LA VIVENCIA DE DIOS

                 LA VIVENCIA DE DIOS

 

                Cada vez que hacías una pregunta —de ésas— complicabas la existencia de alguien. ¿No era cierta la premisa que usabas: “la ignorancia es paz”? ¿Por qué siempre buceando en los abismos del alma? Querías las respuestas a tus interrogantes, pero se los gritabas a Dios que solo escucha.

                Caminabas cada tarde por la Plaza Garay. A veces, le dabas de comer a las palomas como hacía tu madre cuando te llevaba a ti, aunque no te dabas cuenta de lo mucho que la imitabas.

                —La vida hay que vivirla en cámara lenta —decías. Sin embargo, has corrido tanto en tu historia que es difícil de digerir. Las frases que se tienen a flor de piel, a veces, solo son deseos o imposibles.

                Aquella tarde afirmaste que estabas enojada con Dios por permitir demasiados males en el mundo y, sobre todo, por infligirte este tremendo dolor. «¿Por qué se mete con los niños?, si son los únicos años de vida del ser humano donde la inocencia fluye como agua de río».

                Es imposible entender o vivenciar la perspectiva de Dios.
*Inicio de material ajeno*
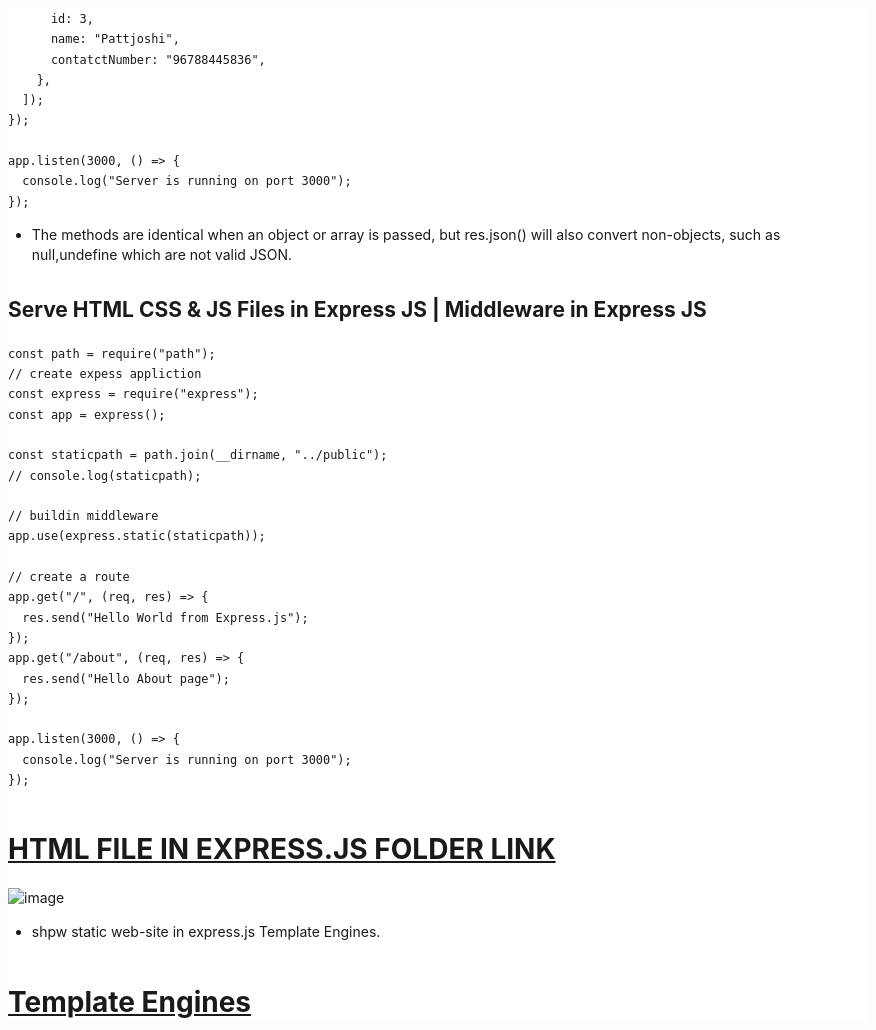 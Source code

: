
 ```
      id: 3,
      name: "Pattjoshi",
      contatctNumber: "96788445836",
    },
  ]);
});

app.listen(3000, () => {
  console.log("Server is running on port 3000");
});
```
- The methods are identical when an object or array is passed, but res.json() will also convert non-objects, such as null,undefine  which are not valid JSON.

## Serve HTML CSS & JS Files in Express JS | Middleware in Express JS 

```
const path = require("path");
// create expess appliction
const express = require("express");
const app = express();

const staticpath = path.join(__dirname, "../public");
// console.log(staticpath);

// buildin middleware
app.use(express.static(staticpath));

// create a route
app.get("/", (req, res) => {
  res.send("Hello World from Express.js");
});
app.get("/about", (req, res) => {
  res.send("Hello About page");
});

app.listen(3000, () => {
  console.log("Server is running on port 3000");
});
```
# [HTML FILE IN EXPRESS.JS FOLDER LINK](https://github.com/pattjoshi/Node.js_Note/tree/master/STACTIC%20FILE%20IN%20EXPRESS.JS)

<img width="816" alt="image" src="https://user-images.githubusercontent.com/78966839/177382083-e705ede4-e8aa-4ecc-be08-0d585f6882c2.png">

- shpw static web-site in express.js Template Engines.

# [Template Engines](https://expressjs.com/en/guide/using-template-engines.html#:~:text=Some%20popular%20template%20engines%20that,it%20also%20supports%20several%20others.)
Además, si se comprobara su existencia, sería un tipo de dudosa moral, sumamente cuestionable.

                Los niños fueron llegando a la plaza y comenzó la algarabía de todos los domingos soleados; hasta que llegó Julián, el chico de unos diez años que tenía un tipo de autismo que cuesta aprenderse el nombre.

                Te sentaste en el banco central, al lado de Don Mauro, para ver cómo jugaban los pequeños, otra vez más. No querías hablar, pero no aguantaste e hiciste el comentario:

                —Yo no entiendo a esa madre. ¿Para qué carajo lo manda solito a la plaza si sabe que los chicos lo van a rechazar?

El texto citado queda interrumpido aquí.